[Stored data entries]
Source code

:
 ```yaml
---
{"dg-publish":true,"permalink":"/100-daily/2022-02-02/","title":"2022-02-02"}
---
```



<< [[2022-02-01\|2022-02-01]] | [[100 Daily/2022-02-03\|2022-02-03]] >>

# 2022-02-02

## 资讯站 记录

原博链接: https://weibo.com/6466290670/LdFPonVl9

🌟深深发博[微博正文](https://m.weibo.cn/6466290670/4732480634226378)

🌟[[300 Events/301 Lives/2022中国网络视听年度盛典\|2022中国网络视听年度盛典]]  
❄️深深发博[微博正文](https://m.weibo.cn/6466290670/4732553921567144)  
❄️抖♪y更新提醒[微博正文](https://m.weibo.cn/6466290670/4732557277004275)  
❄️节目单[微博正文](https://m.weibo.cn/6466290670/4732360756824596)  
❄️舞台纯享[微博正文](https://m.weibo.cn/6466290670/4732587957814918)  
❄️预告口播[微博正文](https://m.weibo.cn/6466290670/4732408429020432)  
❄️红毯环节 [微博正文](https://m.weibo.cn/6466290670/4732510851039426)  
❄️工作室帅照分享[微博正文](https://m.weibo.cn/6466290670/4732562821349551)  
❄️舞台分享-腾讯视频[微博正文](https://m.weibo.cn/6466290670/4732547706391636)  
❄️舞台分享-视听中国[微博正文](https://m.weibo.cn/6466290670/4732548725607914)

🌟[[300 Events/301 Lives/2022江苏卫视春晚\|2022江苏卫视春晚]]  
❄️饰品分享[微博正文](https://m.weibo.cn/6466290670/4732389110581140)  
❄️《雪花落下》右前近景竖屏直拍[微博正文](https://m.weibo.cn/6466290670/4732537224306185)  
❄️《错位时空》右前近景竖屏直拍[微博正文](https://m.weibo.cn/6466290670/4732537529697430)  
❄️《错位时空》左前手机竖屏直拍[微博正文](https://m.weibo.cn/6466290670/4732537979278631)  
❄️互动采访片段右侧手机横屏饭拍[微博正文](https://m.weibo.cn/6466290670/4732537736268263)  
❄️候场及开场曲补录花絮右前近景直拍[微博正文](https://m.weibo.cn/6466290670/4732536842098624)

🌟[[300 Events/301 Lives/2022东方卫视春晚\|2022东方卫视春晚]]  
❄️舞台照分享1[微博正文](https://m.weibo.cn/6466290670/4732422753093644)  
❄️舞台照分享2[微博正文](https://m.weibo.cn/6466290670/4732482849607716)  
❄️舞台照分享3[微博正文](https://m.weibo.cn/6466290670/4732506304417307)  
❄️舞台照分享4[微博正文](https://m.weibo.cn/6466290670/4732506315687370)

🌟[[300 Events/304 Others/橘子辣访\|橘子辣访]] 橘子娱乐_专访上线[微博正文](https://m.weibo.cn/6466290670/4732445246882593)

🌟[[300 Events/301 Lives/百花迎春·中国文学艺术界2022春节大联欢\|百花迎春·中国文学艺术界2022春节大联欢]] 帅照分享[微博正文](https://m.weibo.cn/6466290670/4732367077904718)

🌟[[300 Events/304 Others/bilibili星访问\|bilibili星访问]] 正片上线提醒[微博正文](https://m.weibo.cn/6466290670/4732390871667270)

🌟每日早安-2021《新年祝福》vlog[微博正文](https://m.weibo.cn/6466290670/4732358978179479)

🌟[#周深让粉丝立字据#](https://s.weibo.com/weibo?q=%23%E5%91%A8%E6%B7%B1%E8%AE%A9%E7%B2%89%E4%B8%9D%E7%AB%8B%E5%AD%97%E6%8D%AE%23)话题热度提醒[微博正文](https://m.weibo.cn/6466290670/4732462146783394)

* _What the task requires_: Find the number of lines in the records that contain "Lives", and write that number only.

* _Written answer_: 4